Thought Valve: 2020

Thursday, September 03, 2020

Now this may be silly..

But yes, i didn't think its safe to swap two numbers numbers represented in fixed bits without using a temporary variable

We have this famous trick from college days,

$a = a + b$

$b = a - b$ # a + b - b = a

$a = a - b$ # a + b -a = b

Which i practically never needed to use, up until in a recent hobby project where the number of registers available are only two.

well my college days happened some 20 years back, so maybe i understood it at that time but not any more... use it or lose it you see..

When i wanted to use this trick now, what really concerned me was the overflow, and turns out the overflow would not matter. i just try to explain in simple terms as below..

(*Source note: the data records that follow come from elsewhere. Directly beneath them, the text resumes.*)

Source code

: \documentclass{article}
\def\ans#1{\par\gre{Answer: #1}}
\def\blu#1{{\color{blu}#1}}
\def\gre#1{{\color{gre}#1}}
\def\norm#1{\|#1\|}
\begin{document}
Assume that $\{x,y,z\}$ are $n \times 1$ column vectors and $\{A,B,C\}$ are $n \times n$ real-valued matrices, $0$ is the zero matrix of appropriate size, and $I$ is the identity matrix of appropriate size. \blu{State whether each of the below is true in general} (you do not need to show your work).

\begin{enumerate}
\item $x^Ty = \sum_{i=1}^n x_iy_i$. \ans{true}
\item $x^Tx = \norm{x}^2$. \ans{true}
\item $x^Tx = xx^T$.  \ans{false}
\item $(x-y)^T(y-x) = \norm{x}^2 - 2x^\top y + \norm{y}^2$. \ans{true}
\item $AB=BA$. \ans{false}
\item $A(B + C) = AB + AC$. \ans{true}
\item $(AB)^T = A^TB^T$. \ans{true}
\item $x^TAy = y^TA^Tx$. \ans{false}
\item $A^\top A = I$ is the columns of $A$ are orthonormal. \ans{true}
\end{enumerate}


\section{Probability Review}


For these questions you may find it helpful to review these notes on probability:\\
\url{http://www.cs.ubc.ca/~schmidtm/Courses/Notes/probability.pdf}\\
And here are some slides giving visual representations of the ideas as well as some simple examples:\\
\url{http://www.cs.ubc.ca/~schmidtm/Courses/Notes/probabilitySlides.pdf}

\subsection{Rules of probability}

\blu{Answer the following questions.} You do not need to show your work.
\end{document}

For an $n$ bit width field, the largest unsigned number that can be represented is $2^n - 1$.

So for an overflow to occur on adding numbers $a$ and $b$, we would need $a$ as:

$a = 2^{n-1} + x$

and $b$ such that $x + b = 2^{n-1} + y$ where $y \ge 0$

From above, we can re-express $b$ as $b = 2^{n-1} + y - x$ Lets remember this as $eq(1)$

When we do

$a := a + b$, we have

$a := 2^{n-1} + x + b = 2^{n-1} + 2^{n-1} + y = 2^n + y$

But because we only have $n$ bits, the value stored at a would be:

$a = y$

And then we set out to do

$b : = a - b = y - b$, so how would we do '$a - b$'?

We would first take 2's compliment of $b$ and then add it to $a$

2's compliment of $b$ is $2^n - b$

Let's now substiture $b$ from $eq(1)$, then we have,

$b := a - b = y - b = y + 2^n - b = y + 2^n - (2^{n-1} + y - x)$

Thus we get

$b := \cancel{y} + 2^n - 2^{n-1} - \cancel{y} + x = 2^{n-1} + x$

Now this last expression is exactly the same as the value originally at $a$.

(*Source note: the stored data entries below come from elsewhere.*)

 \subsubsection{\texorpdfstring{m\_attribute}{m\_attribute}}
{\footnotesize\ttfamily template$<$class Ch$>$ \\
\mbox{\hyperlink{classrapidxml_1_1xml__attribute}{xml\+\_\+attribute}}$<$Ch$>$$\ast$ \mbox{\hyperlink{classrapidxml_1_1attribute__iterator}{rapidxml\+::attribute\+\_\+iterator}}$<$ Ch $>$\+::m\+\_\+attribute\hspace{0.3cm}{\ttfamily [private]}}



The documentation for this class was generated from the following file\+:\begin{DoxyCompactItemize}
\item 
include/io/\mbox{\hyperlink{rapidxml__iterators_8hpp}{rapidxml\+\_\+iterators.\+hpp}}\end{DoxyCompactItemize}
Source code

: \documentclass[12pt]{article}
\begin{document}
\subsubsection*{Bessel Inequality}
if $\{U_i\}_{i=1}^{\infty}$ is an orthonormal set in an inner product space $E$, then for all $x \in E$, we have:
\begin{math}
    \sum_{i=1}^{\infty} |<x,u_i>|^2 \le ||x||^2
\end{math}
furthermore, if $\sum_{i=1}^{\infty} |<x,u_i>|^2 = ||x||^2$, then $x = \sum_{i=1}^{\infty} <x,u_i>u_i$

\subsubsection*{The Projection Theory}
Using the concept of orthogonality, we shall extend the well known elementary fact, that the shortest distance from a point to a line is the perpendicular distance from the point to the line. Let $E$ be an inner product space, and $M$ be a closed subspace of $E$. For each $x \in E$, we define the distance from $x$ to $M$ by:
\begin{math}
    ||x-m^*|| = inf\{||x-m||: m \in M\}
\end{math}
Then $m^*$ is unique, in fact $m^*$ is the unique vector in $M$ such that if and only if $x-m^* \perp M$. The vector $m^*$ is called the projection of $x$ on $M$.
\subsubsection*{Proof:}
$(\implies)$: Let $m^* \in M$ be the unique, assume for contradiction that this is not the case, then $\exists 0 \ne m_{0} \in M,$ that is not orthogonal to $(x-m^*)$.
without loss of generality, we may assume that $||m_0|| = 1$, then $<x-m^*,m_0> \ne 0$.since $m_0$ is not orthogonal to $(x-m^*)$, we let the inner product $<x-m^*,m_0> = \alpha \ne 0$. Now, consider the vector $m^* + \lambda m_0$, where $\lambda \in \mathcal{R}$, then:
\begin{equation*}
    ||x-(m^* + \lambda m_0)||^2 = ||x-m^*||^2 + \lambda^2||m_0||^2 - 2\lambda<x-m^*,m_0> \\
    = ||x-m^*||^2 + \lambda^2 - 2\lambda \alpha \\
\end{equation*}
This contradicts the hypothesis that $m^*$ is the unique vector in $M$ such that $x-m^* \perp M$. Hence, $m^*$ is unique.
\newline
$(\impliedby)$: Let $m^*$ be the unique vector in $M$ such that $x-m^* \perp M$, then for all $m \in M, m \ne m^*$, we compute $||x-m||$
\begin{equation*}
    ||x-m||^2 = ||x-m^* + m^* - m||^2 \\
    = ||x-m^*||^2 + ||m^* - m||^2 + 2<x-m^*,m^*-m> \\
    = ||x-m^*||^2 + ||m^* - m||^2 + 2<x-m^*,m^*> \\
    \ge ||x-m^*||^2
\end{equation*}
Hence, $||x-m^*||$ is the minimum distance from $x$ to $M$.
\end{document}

Similary, we can convince ourselves for the step $a = a - b$ that follows

But does it mean i understand the elegance of the modular arithmetic involved here?? No way :-)

Saturday, March 14, 2020

Why only 2 Weighted Medians at most?

It is intuitive to observe that in a distinct ordering of numbers, there are at most two medians.If the number of elements is odd, i.e. $2n-1$, then $n^{th}$ element is the median.
Whereas, if the number of elements is even, i.e $2n$, then $n^{th}$ and $(n+1)^{th}$ elements form the median.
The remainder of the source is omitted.